When Myles was still tiny and needed to be carried to and from the van in the infant carrier, I would sometimes haul out the stroller for the short walk from the school parking lot into the school to pick Sam up in the afternoons. I saw the looks the other mothers gave as they clearly had forgotten how heavy those damn things can be, particularly when baby reaches the upper weight limit. I felt awkward and chalked it up as one of those things mothers do to one another when they have the luxury of a high horse to sit on.
The other day I passed a mother on my way out of the school. I don't know her, but from seeing her at pickup every day, I'd guess her baby is about six months old now. She's generally pretty friendly and smiles or says hello (as I do with her). On this particular day, her baby wasn't with her as she rushed into the school. In the back of my mind, I suppose I thought this was odd because her baby is always with her. Maybe I unconsciously knew something was off before I saw it...I can't be sure. But as I walked past her SUV to get to my van, I saw something move in the back seat.

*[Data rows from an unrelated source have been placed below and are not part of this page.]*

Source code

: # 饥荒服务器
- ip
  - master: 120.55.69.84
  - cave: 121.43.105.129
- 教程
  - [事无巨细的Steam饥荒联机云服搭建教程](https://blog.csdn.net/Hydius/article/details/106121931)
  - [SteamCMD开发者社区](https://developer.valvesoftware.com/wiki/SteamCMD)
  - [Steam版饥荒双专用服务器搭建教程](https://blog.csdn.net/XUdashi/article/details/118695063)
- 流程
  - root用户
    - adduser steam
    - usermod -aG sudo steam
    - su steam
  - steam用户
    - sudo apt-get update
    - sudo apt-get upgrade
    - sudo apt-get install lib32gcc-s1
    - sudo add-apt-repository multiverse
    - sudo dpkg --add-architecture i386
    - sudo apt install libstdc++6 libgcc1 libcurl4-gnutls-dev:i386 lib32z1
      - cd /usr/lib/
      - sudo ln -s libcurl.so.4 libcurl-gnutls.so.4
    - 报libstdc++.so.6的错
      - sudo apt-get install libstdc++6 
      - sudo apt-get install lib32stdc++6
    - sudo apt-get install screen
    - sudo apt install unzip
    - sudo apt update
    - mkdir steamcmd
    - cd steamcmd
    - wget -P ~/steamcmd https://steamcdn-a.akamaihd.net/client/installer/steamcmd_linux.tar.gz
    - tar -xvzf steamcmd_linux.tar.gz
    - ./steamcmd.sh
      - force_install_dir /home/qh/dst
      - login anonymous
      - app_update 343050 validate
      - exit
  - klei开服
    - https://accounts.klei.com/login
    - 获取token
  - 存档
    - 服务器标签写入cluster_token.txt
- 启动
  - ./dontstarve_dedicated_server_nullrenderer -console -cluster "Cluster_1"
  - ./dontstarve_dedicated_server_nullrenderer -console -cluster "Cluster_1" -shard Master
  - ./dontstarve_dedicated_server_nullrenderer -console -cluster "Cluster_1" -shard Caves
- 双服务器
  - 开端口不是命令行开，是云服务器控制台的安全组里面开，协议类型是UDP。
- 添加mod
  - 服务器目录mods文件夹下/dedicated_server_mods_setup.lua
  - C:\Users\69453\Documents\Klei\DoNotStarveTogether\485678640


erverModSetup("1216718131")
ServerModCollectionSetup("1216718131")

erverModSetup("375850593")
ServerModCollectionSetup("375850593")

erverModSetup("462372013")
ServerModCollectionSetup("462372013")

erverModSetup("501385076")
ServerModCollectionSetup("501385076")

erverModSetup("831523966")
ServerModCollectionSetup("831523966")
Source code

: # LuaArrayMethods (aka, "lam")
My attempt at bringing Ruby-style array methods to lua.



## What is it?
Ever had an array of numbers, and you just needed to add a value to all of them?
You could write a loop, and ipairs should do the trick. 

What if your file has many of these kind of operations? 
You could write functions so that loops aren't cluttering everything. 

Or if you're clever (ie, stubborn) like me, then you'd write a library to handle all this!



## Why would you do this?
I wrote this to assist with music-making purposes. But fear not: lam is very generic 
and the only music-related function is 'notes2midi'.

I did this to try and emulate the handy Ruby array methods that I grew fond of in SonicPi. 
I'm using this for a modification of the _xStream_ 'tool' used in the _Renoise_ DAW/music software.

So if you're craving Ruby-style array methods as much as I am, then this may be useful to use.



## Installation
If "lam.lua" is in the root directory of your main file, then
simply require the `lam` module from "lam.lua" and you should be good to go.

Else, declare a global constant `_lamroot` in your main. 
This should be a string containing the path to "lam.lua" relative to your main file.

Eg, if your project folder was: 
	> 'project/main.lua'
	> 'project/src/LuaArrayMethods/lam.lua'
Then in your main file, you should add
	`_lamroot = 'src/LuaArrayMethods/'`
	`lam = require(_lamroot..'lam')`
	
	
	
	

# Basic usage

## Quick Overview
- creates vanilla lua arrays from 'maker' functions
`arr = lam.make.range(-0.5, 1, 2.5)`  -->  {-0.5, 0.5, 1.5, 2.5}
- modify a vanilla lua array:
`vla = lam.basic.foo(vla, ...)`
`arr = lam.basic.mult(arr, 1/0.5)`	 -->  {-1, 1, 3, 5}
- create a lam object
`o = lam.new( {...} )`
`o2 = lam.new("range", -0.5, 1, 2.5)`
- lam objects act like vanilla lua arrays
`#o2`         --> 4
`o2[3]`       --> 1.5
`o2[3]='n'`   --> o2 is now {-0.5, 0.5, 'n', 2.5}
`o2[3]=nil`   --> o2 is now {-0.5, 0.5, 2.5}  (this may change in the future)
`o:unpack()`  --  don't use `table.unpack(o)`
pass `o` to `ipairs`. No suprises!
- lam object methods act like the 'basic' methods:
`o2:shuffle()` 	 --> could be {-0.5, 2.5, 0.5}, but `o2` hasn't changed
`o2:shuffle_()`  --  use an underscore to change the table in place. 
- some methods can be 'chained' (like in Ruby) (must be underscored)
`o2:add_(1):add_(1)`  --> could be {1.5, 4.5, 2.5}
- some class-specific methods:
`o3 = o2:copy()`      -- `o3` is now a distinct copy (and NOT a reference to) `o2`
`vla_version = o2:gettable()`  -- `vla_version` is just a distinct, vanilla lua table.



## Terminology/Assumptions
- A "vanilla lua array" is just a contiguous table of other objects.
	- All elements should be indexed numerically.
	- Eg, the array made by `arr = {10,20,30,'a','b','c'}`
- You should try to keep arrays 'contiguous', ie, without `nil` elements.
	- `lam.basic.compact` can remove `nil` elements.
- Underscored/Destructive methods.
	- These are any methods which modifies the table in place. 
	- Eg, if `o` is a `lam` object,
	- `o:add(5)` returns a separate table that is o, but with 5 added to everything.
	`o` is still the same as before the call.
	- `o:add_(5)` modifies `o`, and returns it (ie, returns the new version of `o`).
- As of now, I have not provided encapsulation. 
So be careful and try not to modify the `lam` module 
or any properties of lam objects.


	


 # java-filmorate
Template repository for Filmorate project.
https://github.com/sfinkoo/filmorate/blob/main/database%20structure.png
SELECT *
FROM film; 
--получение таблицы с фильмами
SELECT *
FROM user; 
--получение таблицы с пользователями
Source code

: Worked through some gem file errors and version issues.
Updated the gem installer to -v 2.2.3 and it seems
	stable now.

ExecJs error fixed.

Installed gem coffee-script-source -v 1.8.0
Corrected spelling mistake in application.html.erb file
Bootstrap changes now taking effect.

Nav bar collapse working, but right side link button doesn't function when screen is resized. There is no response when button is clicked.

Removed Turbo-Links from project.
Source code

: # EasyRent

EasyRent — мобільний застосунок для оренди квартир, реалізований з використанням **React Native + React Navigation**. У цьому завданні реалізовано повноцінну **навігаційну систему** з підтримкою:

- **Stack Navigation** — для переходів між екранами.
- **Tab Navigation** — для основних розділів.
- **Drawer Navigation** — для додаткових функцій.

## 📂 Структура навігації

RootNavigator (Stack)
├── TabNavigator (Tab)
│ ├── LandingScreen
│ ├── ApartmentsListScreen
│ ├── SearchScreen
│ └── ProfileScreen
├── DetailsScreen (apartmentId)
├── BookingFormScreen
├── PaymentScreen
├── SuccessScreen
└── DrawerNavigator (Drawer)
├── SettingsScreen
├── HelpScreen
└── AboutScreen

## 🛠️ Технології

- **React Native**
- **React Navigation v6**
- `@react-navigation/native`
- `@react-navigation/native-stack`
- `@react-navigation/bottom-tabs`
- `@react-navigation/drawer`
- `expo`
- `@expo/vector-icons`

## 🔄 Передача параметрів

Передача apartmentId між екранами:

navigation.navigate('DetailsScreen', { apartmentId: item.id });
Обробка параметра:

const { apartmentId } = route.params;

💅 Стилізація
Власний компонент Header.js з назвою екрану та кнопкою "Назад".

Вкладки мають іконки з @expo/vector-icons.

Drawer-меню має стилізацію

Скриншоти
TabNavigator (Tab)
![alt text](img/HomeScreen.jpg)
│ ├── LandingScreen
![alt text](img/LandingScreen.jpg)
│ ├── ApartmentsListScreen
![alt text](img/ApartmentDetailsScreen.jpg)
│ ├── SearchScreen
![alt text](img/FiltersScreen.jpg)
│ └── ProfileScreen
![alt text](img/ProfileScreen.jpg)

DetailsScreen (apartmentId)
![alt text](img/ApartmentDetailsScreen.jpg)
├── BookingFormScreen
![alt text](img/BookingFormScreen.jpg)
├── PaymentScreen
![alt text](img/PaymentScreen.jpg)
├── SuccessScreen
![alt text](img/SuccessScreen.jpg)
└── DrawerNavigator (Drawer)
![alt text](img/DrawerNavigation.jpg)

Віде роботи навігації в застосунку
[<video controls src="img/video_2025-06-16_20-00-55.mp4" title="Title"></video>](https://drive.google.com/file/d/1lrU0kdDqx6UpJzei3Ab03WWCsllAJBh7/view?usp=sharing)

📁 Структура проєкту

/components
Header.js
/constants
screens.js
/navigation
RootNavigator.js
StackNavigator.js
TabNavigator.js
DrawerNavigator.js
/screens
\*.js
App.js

She had left her baby in the car alone. I turned around in shock, to see mom scurrying out the door with her older child in tow. Her eyes locked with mine for only a second before she looked to the ground and her cheeks blushed red. And suddenly there I was, sitting on that high horse of my own.
I know it was only a minute...two at most. I know we all know one another by sight (even if not enough to say hello) and we can identify each other's vehicles. I know we live in a small town where people are generally trustworthy (except for, ya know, the guy who chopped up another guy and is currently on trial for murder). But...
The truth is, I can't help but think how some days I would have loved to leave Myles strapped in the van rather than lugging him into the school...but never did. Tired and self-conscious...I just never did. I compare her to myself even though I know how unfair that can be.
She's always carrying that infant carrier when I see her now. But there is no eye contact or acknowledgment whatsoever. I suppose I can live with that.
Where do you park a high horse these days anyway?